Source data ::

····················

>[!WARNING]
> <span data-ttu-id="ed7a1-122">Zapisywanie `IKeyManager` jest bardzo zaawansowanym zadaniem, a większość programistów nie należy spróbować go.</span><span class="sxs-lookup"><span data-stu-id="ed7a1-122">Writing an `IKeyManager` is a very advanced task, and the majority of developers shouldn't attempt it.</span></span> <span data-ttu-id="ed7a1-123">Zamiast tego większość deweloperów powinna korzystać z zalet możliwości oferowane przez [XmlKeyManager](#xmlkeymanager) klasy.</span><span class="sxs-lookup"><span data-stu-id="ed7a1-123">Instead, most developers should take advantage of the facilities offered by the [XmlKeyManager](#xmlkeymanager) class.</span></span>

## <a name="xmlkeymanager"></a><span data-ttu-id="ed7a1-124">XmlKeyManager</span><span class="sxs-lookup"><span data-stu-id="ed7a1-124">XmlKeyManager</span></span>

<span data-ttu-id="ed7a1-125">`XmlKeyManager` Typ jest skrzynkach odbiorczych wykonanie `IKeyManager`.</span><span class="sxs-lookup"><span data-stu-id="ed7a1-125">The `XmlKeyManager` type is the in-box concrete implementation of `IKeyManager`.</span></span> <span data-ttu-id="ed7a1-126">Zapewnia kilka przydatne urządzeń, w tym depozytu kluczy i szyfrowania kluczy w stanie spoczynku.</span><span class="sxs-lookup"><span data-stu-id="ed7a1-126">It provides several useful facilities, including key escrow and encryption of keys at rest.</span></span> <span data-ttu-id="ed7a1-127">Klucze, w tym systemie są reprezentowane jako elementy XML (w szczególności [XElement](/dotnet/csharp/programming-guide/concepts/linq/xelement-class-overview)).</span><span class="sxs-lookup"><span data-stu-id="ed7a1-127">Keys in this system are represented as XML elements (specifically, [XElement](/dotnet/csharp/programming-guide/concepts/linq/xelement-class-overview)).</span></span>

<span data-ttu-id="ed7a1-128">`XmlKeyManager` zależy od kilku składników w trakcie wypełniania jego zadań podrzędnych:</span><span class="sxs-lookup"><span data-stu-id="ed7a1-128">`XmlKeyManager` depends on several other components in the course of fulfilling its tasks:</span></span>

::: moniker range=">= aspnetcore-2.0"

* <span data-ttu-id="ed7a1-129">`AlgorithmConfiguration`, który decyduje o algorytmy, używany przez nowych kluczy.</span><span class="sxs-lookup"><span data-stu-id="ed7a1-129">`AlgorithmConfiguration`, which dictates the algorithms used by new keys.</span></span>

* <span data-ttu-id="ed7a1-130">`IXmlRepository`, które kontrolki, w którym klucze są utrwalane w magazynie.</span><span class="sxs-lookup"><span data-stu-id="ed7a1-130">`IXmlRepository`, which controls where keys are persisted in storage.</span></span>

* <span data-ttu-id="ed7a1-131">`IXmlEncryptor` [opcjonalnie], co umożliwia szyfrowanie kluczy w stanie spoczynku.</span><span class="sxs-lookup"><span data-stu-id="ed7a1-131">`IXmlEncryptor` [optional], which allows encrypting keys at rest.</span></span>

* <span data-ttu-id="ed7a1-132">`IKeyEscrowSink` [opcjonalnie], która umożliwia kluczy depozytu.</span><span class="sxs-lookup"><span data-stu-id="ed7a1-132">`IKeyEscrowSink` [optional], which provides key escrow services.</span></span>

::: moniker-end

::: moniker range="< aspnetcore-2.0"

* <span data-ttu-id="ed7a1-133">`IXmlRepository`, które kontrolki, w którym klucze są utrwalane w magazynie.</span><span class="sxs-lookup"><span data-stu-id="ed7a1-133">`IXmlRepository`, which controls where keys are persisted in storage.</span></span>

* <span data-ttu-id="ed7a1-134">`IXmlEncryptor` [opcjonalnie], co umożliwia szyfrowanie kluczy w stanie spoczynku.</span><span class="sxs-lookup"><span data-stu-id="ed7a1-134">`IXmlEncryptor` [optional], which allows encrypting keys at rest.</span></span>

····················

WHAT TO PRODUCE :: A single figure must be given: how many lines of the records above include the string "persisted".

PROBLEM SOLUTION :: 2